料金は、33,000円から。私もオーダースーツを持っていますが、あのときは安くて5万円以上でした。
リーズナブル!
知ってたら、ここを利用したのに・・・。
スーツの寿命は、3年から5年まで。結構長持ちしますので、将来を見据えればいい買物です。
通常の勤務でも休憩時間を含めて8時間を超えて着続けるわけですから、体にフィットしていないスーツではやはり疲れます。
オーダースーツは、あなたを助けてくれますので、是非利用してみてください。
コメント
こんにちは。
大変参考になります。私は国家公務員です。時間外労働について、一つ質問があります。
例えばですが、月曜日は有給を取得して、火曜日~金曜日、毎日2時間残業した場合。
この週の勤務時間は39時間となりますが
残業申請は0時間になるのでしょうか?それとも8時間になるのでしょうか?
有給休暇を取得した際の時間外労働の申請時間を教えて下さい。
御質問をありがとうございます!
結論からいえば、8時間の時間外勤務です(1日2時間×4日)。
勤務日における時間外勤務は、1日当たりの勤務時間を超過した時間となります。
なお、1週間当たりの勤務時間を超過した時間外勤務は、次の5パターンのいずれかで勤務した場合でに考えることとなります。
・週休日
・祝日法による休日
・年末年始の休日
・週休日の振替等(週休日に勤務した分、勤務日を休みにした日)
・休日の代休日(祝日や年末年始の休日に勤務した分、勤務日を休みにした日)
おまけの話ですが、有給休暇は、働いてなくとも勤務した扱いとなりますので、その週の勤務時間は、1日当たり7.75時間×5日+時間外勤務8時間=46.75時間です。

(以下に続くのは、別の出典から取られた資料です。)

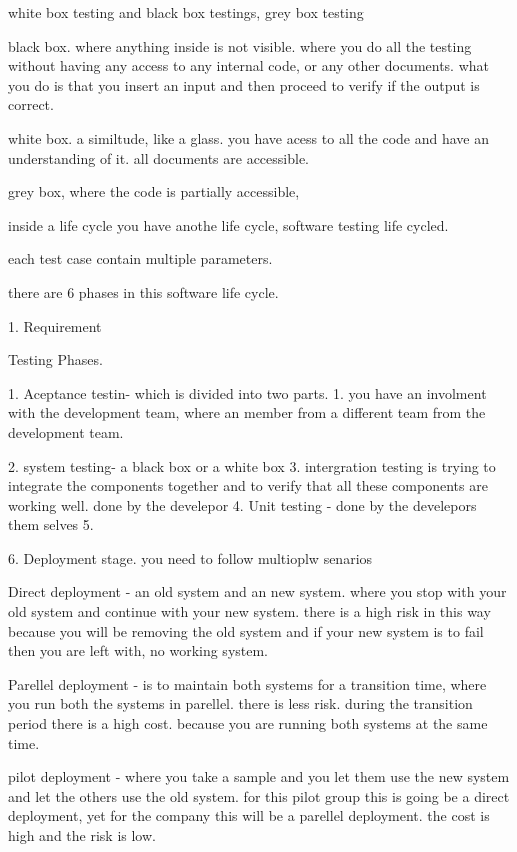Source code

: \documentclass[a4paper]{article}
\begin{document}
white box testing and black box testings, grey box testing 

black box. where anything inside is not visible. where you do all the testing without having any access to any internal code, or any other documents.
what you do is that you insert an input and then proceed to verify if the output is correct.



white box. a similtude, like a glass. you have acess to all the code and have an understanding of it. all documents are accessible.

grey box, where the code is partially accessible, 

inside a life cycle you have anothe life cycle, software testing life cycled.

each test case contain multiple parameters.
  
there are 6 phases in this software life cycle.

1. Requirement 


Testing Phases. 

1. Aceptance testin- which is divided into two parts.
    1. you have an involment with the development team, where an member from a different team from the development team.

2. system testing- a black box or a white box 
3. intergration testing is trying to integrate the components together and to verify that all these components are working well. done by the develepor
4. Unit testing - done by the develepors them selves
5.

6. Deployment stage.
 you need to follow multioplw senarios

Direct deployment - an old system and an new system. where you stop with your old system and continue with your new system.
there is a high risk in this way because you will be removing the old system and if your new system is to fail then you are left with, 
no working system.

Parellel deployment - is to maintain both systems for a transition time, where you run both the systems in parellel.
there is less risk. during the transition period there is a high cost. because you are running both systems at the same time.

pilot deployment - where you take a sample and you let them use the new system and let the others use the old system. for this pilot group this is 
going be a direct deployment, yet for the company this will be a parellel deployment. 
the cost is high and the risk is low.
\end{document}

ただし、この例の時間外勤務は、1日当たりの正規の勤務時間を超過した分として考えることとなるため、1週間当たりの勤務時間(38.75時間)を超えた分として時間外勤務を考えません。
以上のことは、時間外勤務手当の計算で使う時間外勤務時間数と同じです。
いかがでしょうか?ほかにも何かありましたらどうぞ御質問ください。